Ad animare questi gruppi sono le mogli e le madri dei soldati che si sono autorganizzate in una rete sempre più estesa. Inizialmente erano bistrattate quando non apertamente disprezzate, oggi la situazione è diversa. Il numero di famiglie che ha un congiunto “disperso” cresce quotidianamente e la menzogna burocratica ormai ha portato all’esasperazione. La Bbc ritiene che ad oggi il numero verificabile di ucraini uccisi sia di circa 140mila soldati, al netto delle variabili già citate per la controparte ma in misura minore perché chi difende generalmente perde molti meno uomini di chi attacca.
ZELENSKY ieri ha dichiarato che il suo esercito «non può semplicemente andarsene» dal Donetsk come vorrebbe Putin per porre fine alla guerra, perché oltre a essere contrario alla costituzione «ci vivono ancora 300mila persone». La maggior parte di questi civili è concentrata tra Kramatorsk e Sloviansk, le due uniche città della regione degne di tale nome ancora in mano agli ucraini. I russi attaccano da sud (Kostiantinivka) e da sud-ovest (Pokrovsk), ma con la presa di Siversk a est si è aperto un altro pericoloso fronte, senza contare che da nord la strada per Izyum e Kharkiv è già inutilizzabile.
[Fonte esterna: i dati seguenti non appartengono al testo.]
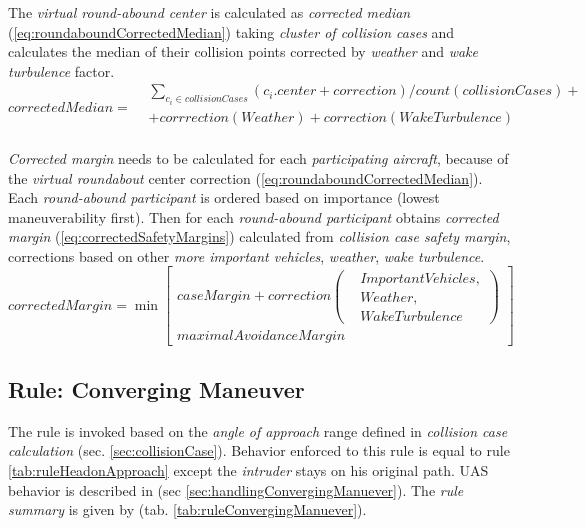\noindent The \emph{virtual round-abound center} is calculated as \emph{corrected median} (\ref{eq:roundaboundCorrectedMedian}) taking \emph{cluster of collision cases} and calculates the median of their collision points corrected by \emph{weather} and \emph{wake turbulence} factor.
\begin{equation}\label{eq:roundaboundCorrectedMedian}
    correctedMedian=
    \begin{aligned}
    &\sum_{c_i\in collisionCases}\left(c_i.center+correction\right)/count(collisionCases) + \\
    &+ corrrection(Weather) + correction(WakeTurbulence)\\
    \end{aligned}
\end{equation}

\noindent \emph{Corrected margin} needs to be calculated for each \emph{participating aircraft}, because of the \emph{virtual roundabout} center correction (\ref{eq:roundaboundCorrectedMedian}).
Each \emph{round-abound participant} is ordered based on importance (lowest maneuverability first). Then for each  \emph{round-abound participant} obtains \emph{corrected margin} (\ref{eq:correctedSafetyMargins}) calculated from \emph{collision case safety margin}, corrections based on other \emph{more important vehicles}, \emph{weather}, \emph{wake turbulence}.
\begin{equation}\label{eq:correctedSafetyMargins}
    correctedMargin =\min \begin{bmatrix} 
        caseMargin + correction\left(\begin{aligned}&ImportantVehicles,\\&Weather,\\&WakeTurbulence\end{aligned}\right)\\
        maximalAvoidanceMargin
    \end{bmatrix}
\end{equation}


\subsection{Rule: Converging Maneuver}\label{sec:ruleConvergingManuever}
\noindent The rule is invoked based on the \emph{angle of approach} range defined in \emph{collision case calculation} (sec. \ref{sec:collisionCase}). Behavior enforced to this rule is equal to rule \ref{tab:ruleHeadonApproach} except the \emph{intruder} stays on his original path. UAS behavior is described in (sec \ref{sec:handlingConvergingManuever}). The \emph{rule summary} is given by (tab. \ref{tab:ruleConvergingManuever}).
Quasi un assedio, insomma, laddove la parte ancora libera è l’unica che garantisce rifornimenti e rinforzi ai soldati al fronte. Ma se Pokrovsk è assediata da 16 mesi e non è ancora ufficialmente caduta, quanto ci vorrà per occupare militarmente il resto della regione? Qualche settimana fa l’Economist aveva pubblicato delle stime, datando al giugno 2030 l’eventuale conquista definitiva delle regioni già annesse da Mosca con il referendum ridicolo del 2022.
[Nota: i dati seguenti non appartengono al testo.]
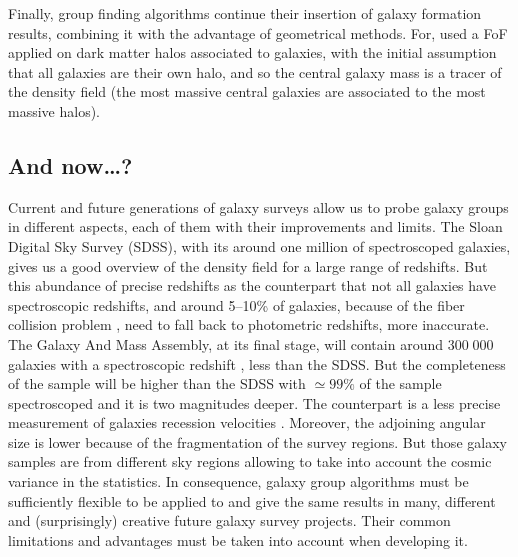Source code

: Finally, group finding algorithms continue their insertion of galaxy formation
results, combining it with the advantage of geometrical methods. For,
\citet{MunozCuartas+12} used a FoF applied on dark matter halos associated
to galaxies, with the initial assumption that all galaxies are their own halo,
and so the central galaxy mass is a tracer of the density field (the most
massive central galaxies are associated to the most massive halos).

\subsection{And now\ldots?}
\label{sub:and_now}

Current and future generations of galaxy surveys allow us to probe galaxy
groups in different aspects, each of them with their improvements and limits.
The Sloan Digital Sky Survey (SDSS), with its around one million of
spectroscoped galaxies, gives us a good overview of the density field for a
large range of redshifts. But this abundance of precise redshifts as the
counterpart that not all galaxies have spectroscopic redshifts, and around
5--10\% of galaxies, because of the fiber collision problem \citep{Blanton+03},
need to fall back to photometric redshifts, more inaccurate. The Galaxy And
Mass Assembly, at its final stage, will contain around $300\;000$ galaxies with
a spectroscopic redshift \citep{Hopkins+13}, less than the SDSS\@. But the
completeness of the sample will be higher than the SDSS with $\simeq99\%$ of
the sample spectroscoped and it is two magnitudes deeper. The counterpart is a
less precise measurement of galaxies recession velocities
\citep{Robotham+11,Hopkins+13}. Moreover, the adjoining angular size is lower
because of the fragmentation of the survey regions. But those galaxy samples
are from different sky regions allowing to take into account the cosmic
variance in the statistics. In consequence, galaxy group algorithms must be
sufficiently flexible to be applied to and give the same results in many,
different and (surprisingly) creative future galaxy survey projects. Their
common limitations and advantages must be taken into account when developing
it.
Tuttavia, applicare alla guerra dei modelli matematici induce in errore l’osservatore distratto e sottostima l’unico dato reale prevedibile: più si va avanti e maggiore è la devastazione. Finché alla fine quei 300mila civili vivi spariranno: sfollati, uccisi dai bombardamenti, morti di malattia o per altre cause, sacrificati per le trattative o addirittura insultati come traditori. E al loro posto ci sarà un numero impressionante di soldati morti. Un elenco a parte nelle statistiche, ma esseri umani a tutti gli effetti, nonostante la divisa.